Execution order during recovery

Since MetaGPT is an asynchronous execution framework, there are several typical interception points and recovery sequences as follows.

Role A (1 action) -> Role B (2 actions). Role A exits abnormally when selecting an action.
Role A (1 action) -> Role B (2 actions). The first action of role B executes normally, but an abnormal exit occurs when the second action is executed.

Situation 1

After the execution entry is re-executed, each module is deserialized. Role A did not observe the message that it processed and re-executed the corresponding action. After role B recovers, it observes a Message that has not been processed before, and then re-executes the corresponding react operation after _observe, and executes the corresponding 2 actions according to the react strategy.

Situation 2

After the execution entry is re-executed, each module is deserialized. Role A did not observe the Message that it processed and did not process it. After role B is restored, _observe receives a Message that has not been completely processed before. In react, if it knows that it failed to execute the second action, it will start execution directly from the second action.

Re-execute from the Message before the interruption

Generally speaking, Message is a bridge for communication and collaboration between different roles. When an interruption occurs during the execution of Message, the Message has been stored in the Role's Memory(in RoleContext) by the role. During recovery, if all the memory of the character is loaded directly, the _observe of the character will not observe the interruption and trigger the execution of Message at that time, so the continued execution of the Message cannot be restored.
Therefore, in order to ensure that the Message can continue to be executed during recovery, the corresponding Message needs to be deleted from the character memory based on the latest information obtained by _observe after an interruption occurs.

Re-execute from the action before the interruption

Generally speaking, Action is a relatively small execution module granularity. When an interruption occurs during the execution of Action, you need to know the execution order of multiple Actions and which Action(_rc.state) is currently executed. When resuming, locate the action where it was interrupted and re-execute the action.

Result

The entry of Breakpoint recovery

metagpt "xxx" --recover_path "./workspace/storage/team" # Serialized to ./workspace/storage/team by default.

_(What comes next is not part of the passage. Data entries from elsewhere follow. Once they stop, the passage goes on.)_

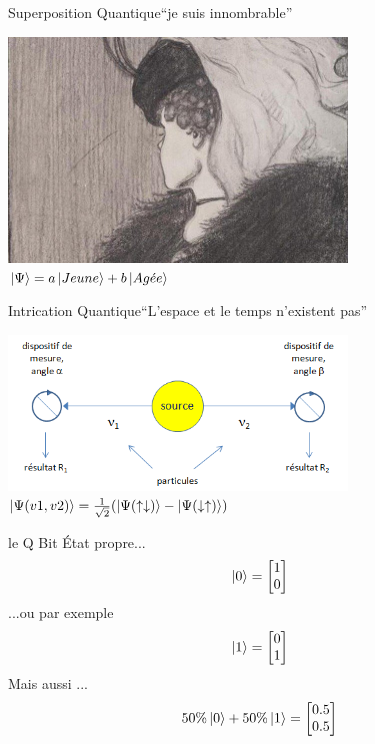 \documentclass{beamer}
\begin{document}
\begin{frame}{Superposition Quantique}{``je suis innombrable''}
  \begin{center}
    \includegraphics[width=9cm]{3604843-inline.jpg}\\
    \vspace{0.5cm}
    $\ket{\Psi} = a \ket{Jeune} + b \ket{Ag\acute{e}e}$ 
  \end{center}
\end{frame}

\begin{frame}{Intrication Quantique}{``L'espace et le temps n'existent pas''}
  \begin{center}
        \includegraphics[width=9cm]{intrication.png}\\
    \vspace{0.5cm}
    $\ket{\Psi(v1, v2)} = \frac{1}{\sqrt{2}}(\ket{\Psi(\uparrow\downarrow)} - \ket{\Psi(\downarrow\uparrow)})$
  \end{center}
\end{frame}

\begin{frame}{le Q Bit}
  \'Etat propre...
  \begin{equation*}
    \ket{0} =
    \begin{bmatrix}
      1 \\
      0 
    \end{bmatrix}
  \end{equation*}
  ...ou par exemple
  \begin{equation*}
    \ket{1} =
    \begin{bmatrix}
      0 \\
      1 
    \end{bmatrix}
  \end{equation*}
    Mais aussi ...
  \begin{equation*}
    50\%\ket{0} + 50\%\ket{1} =
    \begin{bmatrix}
      0.5 \\
      0.5 
    \end{bmatrix}
  \end{equation*}
\end{frame}
\end{document}
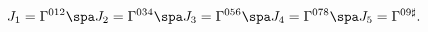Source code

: \begin{equation}
\label{theJs}
J_1 = \Gamma^{012} \spa
J_2 = \Gamma^{034} \spa
J_3 = \Gamma^{056} \spa
J_4 = \Gamma^{078} \spa
J_5 = \Gamma^{09\sharp}.
\end{equation}

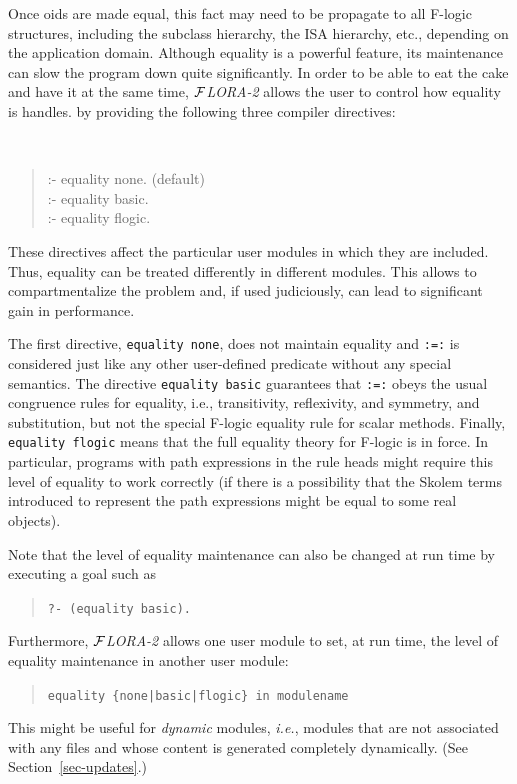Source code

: \documentclass[11pt]{article}
\newcommand{\FLORA}{{\mbox{${\cal F}${\small\it LORA}\rm\emph{-2}}}\xspace}
\newcommand{\fl}{\mbox{F-logic}\xspace}
\begin{document}
Once oids are made equal, this fact may need to be propagate to all \fl
structures, including the subclass hierarchy, the ISA hierarchy, etc.,
depending on the application domain. Although equality is a powerful
feature, its maintenance can slow the program down quite significantly.
In order to be able to eat the cake and have it at the same time, \FLORA
allows the user to control how equality is handles.
by providing the following three compiler directives:
{\tt
\begin{quote}
:- equality none.  (default)\\
:- equality basic.\\
:- equality flogic.
\end{quote}
}

\noindent
These directives affect the particular user modules in which they are
included.  Thus, equality can be treated differently in different modules.
This allows to compartmentalize the problem and, if used judiciously, can
lead to significant gain in performance.

The first directive, \mbox{\tt equality none}, does not maintain equality
and {\tt :=:} is considered just like any other user-defined predicate
without any special semantics.  The directive \mbox{\tt equality basic}
guarantees that {\tt :=:} obeys the usual congruence rules for equality,
i.e., transitivity, reflexivity, and symmetry, and substitution, but not the
special \fl equality rule for scalar methods. Finally, \mbox{\tt equality
  flogic} means that the full equality theory for \fl is in force.  In
particular, programs with path expressions in the rule heads might require
this level of equality to work correctly (if there is a possibility that
the Skolem terms introduced to represent the path expressions might be
equal to some real objects).

Note that the level of equality maintenance can also be changed at run time
by executing a goal such as 
\begin{quote}
 {\tt ?- (equality basic).}
\end{quote}
Furthermore, \FLORA allows one user module to set, at run time, the level
of equality maintenance in another user module:
\begin{quote}
\verb!equality {none|basic|flogic} in modulename!
\end{quote}
This might be useful for \emph{dynamic} modules, {\it i.e.}, modules that
are not associated with any files and whose content is generated completely
dynamically. (See Section~\ref{sec-updates}.)
\end{document}
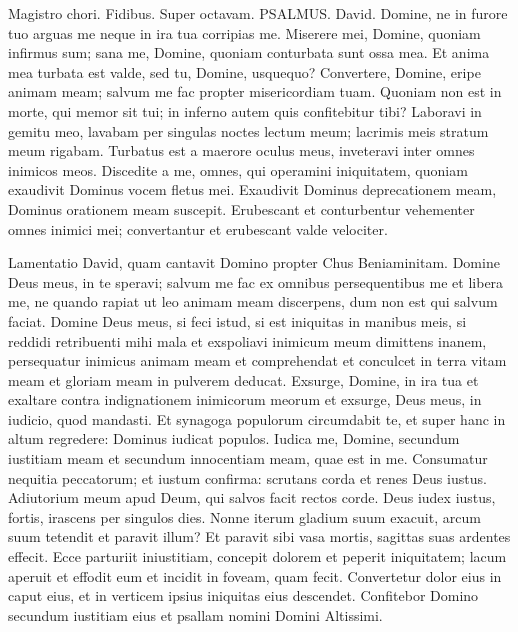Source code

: \begin{biblechapter}  
\verse  Magistro chori. Fidibus. Super octavam. PSALMUS. David. 
\verse Domine, ne in furore tuo arguas me neque in ira tua corripias me. 
\verse Miserere mei, Domine, quoniam infirmus sum; sana me, Domine, quoniam conturbata sunt ossa mea. 
\verse Et anima mea turbata est valde, sed tu, Domine, usquequo? 
\verse Convertere, Domine, eripe animam meam; salvum me fac propter misericordiam tuam. 
\verse Quoniam non est in morte, qui memor sit tui; in inferno autem quis confitebitur tibi? 
\verse Laboravi in gemitu meo, lavabam per singulas noctes lectum meum; lacrimis meis stratum meum rigabam. 
\verse Turbatus est a maerore oculus meus, inveteravi inter omnes inimicos meos. 
\verse Discedite a me, omnes, qui operamini iniquitatem, quoniam exaudivit Dominus vocem fletus mei. 
\verse Exaudivit Dominus deprecationem meam, Dominus orationem meam suscepit. 
\verse Erubescant et conturbentur vehementer omnes inimici mei; convertantur et erubescant valde velociter. 
\end{biblechapter}

\begin{biblechapter}  
\verse  Lamentatio David, quam cantavit Domino propter Chus Beniaminitam. 
\verse Domine Deus meus, in te speravi; salvum me fac ex omnibus persequentibus me et libera me, 
\verse ne quando rapiat ut leo animam meam discerpens, dum non est qui salvum faciat. 
\verse Domine Deus meus, si feci istud, si est iniquitas in manibus meis, 
\verse si reddidi retribuenti mihi mala et exspoliavi inimicum meum dimittens inanem, 
\verse persequatur inimicus animam meam et comprehendat et conculcet in terra vitam meam et gloriam meam in pulverem deducat. 
\verse Exsurge, Domine, in ira tua et exaltare contra indignationem inimicorum meorum et exsurge, Deus meus, in iudicio, quod mandasti. 
\verse Et synagoga populorum circumdabit te, et super hanc in altum regredere: 
\verse Dominus iudicat populos. Iudica me, Domine, secundum iustitiam meam et secundum innocentiam meam, quae est in me. 
\verse Consumatur nequitia peccatorum; et iustum confirma: scrutans corda et renes Deus iustus. 
\verse Adiutorium meum apud Deum, qui salvos facit rectos corde. 
\verse Deus iudex iustus, fortis, irascens per singulos dies. 
\verse Nonne iterum gladium suum exacuit, arcum suum tetendit et paravit illum? 
\verse Et paravit sibi vasa mortis, sagittas suas ardentes effecit. 
\verse Ecce parturiit iniustitiam, concepit dolorem et peperit iniquitatem; 
\verse lacum aperuit et effodit eum et incidit in foveam, quam fecit. 
\verse Convertetur dolor eius in caput eius, et in verticem ipsius iniquitas eius descendet. 
\verse Confitebor Domino secundum iustitiam eius et psallam nomini Domini Altissimi. 
\end{biblechapter}


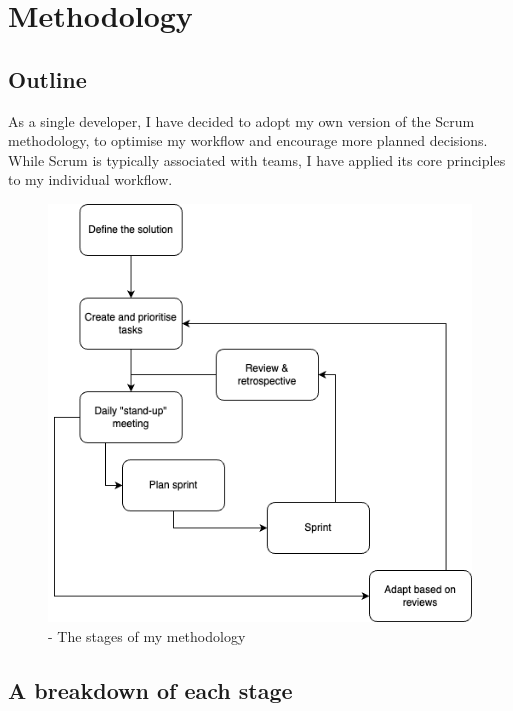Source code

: \newpage

\section{Methodology}

\subsection{Outline}

As a single developer, I have decided to adopt my own version of the Scrum methodology, to optimise my workflow and encourage more planned decisions. While Scrum is typically associated with teams, I have applied its core principles to my individual workflow. \newline

\begin{figure}[h!] 
	\centering    
	\includegraphics[width=1\textwidth]{Methodology diagram (1).png}
	\caption{- The stages of my methodology}
\end{figure}

\newpage

\subsection{A breakdown of each stage}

Continuing execution results after recovery

A single test case is provided here to illustrate breakpoint recovery execution:

Execution case of test_team_recover_multi_roles_save of python3 -s tests/metagpt/serialize_deserialize/test_team.py

ActionRaise of RoleB simulates Action exceptions. An exception occurred when executing the Action, and exited after serializing the project. After recovering, RoleA and ActionOK of RoleB have already been executed and will not continue to be executed. RoleB continues to execute from ActionRaise and continues to exit when an exception is encountered.

bash

2023-12-19 10:26:01.380 | DEBUG    | metagpt.config:__init__:50 - Config loading done.
2023-12-19 10:26:01.381 | DEBUG    | metagpt.config:_ensure_workspace_exists:125 - WORKSPACE_PATH set to /Users/xxxx/work/MetaGPT/workspace
2023-12-19 10:26:02.476 | DEBUG    | metagpt.environment:publish_message:117 - publish_message: {"id": "771137834c34447981f5c66c94eb2657", "content": "write a snake game", "role": "Human", "cause_by": "metagpt.actions.add_requirement.UserRequirement", "sent_from": "", "send_to": ["<all>"]}
2023-12-19 10:26:02.477 | DEBUG    | metagpt.team:run:101 - max n_round=3 left.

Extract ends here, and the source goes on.